In each of these roles, I have worked to advance policies that make our court system more transparent and fair. I have worked to expose the practice of prosecutors, defense attorneys, and judges who allow criminal defendants to resolve serious accusations, such as rape and gross sexual imposition, by accepting factually baseless pleas. Allowing defendants to plead to irrelevant offenses that have no basis in fact enters incorrect information into the public record, gives an inaccurate account of criminal activity, and often circumvents registration laws for sexual offenses. Because of this practice, employers who conduct important criminal background checks and those who rely on conviction data (such as law enforcement, victim advocacy groups, future sentencing courts, and the general public) cannot have confidence that the information they receive accurately reflects what people may have done.
For a number of years, I have led an effort to have Ohio adopt a modification of Ohio's Criminal Rule 11 to specifically require that plea agreements maintain a factual basis, as is already required in our federal system.
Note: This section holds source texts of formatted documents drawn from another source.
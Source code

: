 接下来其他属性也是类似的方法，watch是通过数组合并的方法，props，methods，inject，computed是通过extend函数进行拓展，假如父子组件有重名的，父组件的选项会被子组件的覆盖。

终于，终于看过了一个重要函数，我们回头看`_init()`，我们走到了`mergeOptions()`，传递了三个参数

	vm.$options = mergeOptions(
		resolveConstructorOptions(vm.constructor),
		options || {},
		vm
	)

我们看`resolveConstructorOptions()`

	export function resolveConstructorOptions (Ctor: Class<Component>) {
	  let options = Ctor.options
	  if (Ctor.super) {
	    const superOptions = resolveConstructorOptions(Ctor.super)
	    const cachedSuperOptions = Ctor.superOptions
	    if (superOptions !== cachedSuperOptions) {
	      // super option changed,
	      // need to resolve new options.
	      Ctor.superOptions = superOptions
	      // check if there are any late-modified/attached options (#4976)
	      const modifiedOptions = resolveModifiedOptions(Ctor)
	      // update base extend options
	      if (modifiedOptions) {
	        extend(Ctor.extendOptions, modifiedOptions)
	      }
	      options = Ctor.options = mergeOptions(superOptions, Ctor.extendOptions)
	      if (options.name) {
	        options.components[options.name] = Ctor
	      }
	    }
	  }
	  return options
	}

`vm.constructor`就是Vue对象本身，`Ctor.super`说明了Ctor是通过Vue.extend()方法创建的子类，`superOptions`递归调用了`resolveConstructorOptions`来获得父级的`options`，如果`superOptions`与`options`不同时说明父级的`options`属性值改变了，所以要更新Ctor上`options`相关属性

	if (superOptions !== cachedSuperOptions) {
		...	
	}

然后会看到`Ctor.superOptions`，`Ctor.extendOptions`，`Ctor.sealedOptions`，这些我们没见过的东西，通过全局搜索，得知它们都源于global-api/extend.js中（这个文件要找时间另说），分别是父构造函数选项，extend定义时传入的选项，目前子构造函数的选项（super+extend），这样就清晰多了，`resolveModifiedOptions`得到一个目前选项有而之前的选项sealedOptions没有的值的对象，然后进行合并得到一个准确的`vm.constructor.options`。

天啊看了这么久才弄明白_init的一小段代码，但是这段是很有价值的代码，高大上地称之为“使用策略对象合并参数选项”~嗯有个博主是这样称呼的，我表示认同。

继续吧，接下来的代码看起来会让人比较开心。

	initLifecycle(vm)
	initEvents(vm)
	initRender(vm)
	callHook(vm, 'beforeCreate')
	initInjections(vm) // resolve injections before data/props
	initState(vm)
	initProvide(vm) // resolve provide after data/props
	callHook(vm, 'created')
Despite having the backing of The Plain Dealer, The Columbus Dispatch, the Cleveland Rape Crisis Center, and the Ohio Alliance Against Sexual Violence, the current Ohio Supreme Court rejected this effort without explanation. The Ohio Supreme Court is the steward of Ohio's justice system and must take responsibility for making it fairer and more effective. I believe my efforts to reform the system have helped prepare me for the role of Associate Justice, where I will be able to work with all of our justice system's stakeholders to shape statewide judicial policy and help restore and deepen the public's trust in the justice system.
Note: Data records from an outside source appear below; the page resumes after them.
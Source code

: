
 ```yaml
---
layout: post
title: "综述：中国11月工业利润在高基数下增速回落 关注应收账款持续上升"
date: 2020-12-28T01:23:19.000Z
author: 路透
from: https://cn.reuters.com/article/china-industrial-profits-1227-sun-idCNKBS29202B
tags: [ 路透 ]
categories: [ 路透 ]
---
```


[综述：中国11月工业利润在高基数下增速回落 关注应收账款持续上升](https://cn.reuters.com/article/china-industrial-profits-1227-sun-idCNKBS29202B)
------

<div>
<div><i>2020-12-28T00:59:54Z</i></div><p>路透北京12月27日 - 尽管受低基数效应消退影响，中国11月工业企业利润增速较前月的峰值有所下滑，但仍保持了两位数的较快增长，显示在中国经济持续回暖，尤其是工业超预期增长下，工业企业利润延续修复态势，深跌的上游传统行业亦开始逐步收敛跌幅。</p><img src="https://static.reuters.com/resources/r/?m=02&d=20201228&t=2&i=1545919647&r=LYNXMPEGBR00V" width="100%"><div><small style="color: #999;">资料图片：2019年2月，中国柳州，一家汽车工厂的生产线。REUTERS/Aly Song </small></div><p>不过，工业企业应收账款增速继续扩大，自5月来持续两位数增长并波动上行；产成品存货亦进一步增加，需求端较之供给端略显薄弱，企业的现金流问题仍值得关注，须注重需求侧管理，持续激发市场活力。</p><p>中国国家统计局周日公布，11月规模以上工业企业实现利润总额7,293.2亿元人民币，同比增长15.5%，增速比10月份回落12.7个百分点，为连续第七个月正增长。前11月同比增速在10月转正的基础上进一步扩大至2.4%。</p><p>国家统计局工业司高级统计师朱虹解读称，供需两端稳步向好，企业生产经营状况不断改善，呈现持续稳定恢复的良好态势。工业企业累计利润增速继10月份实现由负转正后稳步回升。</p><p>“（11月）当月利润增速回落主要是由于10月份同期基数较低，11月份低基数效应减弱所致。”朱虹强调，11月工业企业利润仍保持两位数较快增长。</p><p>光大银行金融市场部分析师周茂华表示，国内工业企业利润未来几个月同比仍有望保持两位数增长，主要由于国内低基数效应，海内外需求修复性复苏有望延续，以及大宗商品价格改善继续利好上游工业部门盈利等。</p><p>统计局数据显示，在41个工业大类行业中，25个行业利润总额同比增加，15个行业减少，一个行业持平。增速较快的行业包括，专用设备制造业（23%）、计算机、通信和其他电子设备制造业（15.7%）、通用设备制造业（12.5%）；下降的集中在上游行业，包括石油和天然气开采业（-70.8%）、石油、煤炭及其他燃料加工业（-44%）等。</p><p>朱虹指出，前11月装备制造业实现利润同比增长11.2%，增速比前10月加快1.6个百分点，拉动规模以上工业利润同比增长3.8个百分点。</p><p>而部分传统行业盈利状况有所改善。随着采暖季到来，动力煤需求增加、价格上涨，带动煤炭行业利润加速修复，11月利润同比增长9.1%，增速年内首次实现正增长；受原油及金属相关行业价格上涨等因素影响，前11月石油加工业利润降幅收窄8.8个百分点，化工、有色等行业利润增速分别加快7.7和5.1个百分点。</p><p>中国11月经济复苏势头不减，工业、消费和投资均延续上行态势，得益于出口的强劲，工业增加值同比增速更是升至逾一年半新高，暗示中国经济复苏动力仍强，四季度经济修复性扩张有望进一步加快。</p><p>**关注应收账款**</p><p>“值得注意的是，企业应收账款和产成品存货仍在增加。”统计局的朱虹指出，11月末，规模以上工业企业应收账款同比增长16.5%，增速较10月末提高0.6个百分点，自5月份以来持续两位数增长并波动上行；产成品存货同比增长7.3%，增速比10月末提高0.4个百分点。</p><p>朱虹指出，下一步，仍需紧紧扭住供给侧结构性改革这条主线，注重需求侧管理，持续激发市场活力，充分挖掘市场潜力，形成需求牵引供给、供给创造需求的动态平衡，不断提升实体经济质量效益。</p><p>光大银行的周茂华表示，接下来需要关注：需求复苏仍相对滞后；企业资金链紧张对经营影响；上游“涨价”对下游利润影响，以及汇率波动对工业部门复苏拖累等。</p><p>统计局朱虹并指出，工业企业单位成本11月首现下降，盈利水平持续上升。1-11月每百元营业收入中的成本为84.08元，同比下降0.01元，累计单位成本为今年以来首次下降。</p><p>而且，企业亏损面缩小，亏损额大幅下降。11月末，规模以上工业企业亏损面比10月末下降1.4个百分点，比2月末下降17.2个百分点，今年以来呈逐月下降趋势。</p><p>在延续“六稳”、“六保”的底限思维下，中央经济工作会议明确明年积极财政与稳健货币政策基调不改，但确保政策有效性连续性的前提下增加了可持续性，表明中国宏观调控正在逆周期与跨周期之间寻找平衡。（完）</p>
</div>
Why are you running for this particular court seat?
In the broadest terms, the Ohio Supreme Court is responsible for ensuring:
1.That Ohio's justice system runs fairly, effectively, and efficiently.
2. That Ohio's laws are justly applied.
When these jobs aren't done well, the public's faith in our courts begins to erode and I believe that's what has been happening in Ohio. People fear that our courts are focused less on the fair application of the law and more on serving the interests of those who can afford to access them and those who help fund judicial election campaigns. Maintaining public confidence in our court system should be a priority for everyone. Our justice system is the backbone of our society because it provides the means for parties to resolve their disputes. Without our courts, these disputes would tear apart families, businesses, and communities. To operate as designed, however, our courts must earn the public's trust. People must be confident their court system will treat them fairly and that its decisions will be just. I believe our courts can and must do better at earning society's trust. The most important element in accomplishing this is greater transparency because the public's ability to discern that our courts are functioning properly and ef×ciently resolving disputes depends upon it.
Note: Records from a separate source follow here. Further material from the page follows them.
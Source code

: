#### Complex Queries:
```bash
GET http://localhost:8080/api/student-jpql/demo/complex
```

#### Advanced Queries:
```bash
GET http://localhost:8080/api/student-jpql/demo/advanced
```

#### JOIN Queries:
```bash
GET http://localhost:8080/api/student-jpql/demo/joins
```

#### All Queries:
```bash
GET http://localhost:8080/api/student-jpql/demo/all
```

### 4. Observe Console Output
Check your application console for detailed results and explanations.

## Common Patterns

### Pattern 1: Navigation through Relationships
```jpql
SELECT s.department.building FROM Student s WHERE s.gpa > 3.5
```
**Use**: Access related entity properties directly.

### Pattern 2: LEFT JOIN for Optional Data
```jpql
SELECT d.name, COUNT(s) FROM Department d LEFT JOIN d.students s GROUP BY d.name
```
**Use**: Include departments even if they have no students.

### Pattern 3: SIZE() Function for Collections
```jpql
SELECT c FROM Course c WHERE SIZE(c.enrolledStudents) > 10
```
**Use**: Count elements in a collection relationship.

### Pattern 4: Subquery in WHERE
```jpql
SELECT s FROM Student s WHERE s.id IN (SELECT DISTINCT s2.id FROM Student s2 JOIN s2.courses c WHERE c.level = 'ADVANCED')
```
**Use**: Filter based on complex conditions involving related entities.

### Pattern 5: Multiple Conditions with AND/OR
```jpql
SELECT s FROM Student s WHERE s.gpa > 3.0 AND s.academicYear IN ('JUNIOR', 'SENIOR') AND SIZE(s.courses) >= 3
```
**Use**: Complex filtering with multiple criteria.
I also strongly believe that Ohioans suffer from a huge justice gap. Citizens with lower income face significant barriers to justice. This is not a matter of opinion or debate; it is a matter of established fact. I have worked hard in my courtroom and in the other settings to advance policies that would reform our court system. But, inevitably, there is a limit to how much a single trial court judge can do; building greater trust in our court system requires advocating for systemic criminal and civil justice reform. I'm running for Associate Justice of the Ohio Supreme Court for the opportunity to help rebuild the public's trust in its courts and prove to Ohioans that justice is for ALL of us.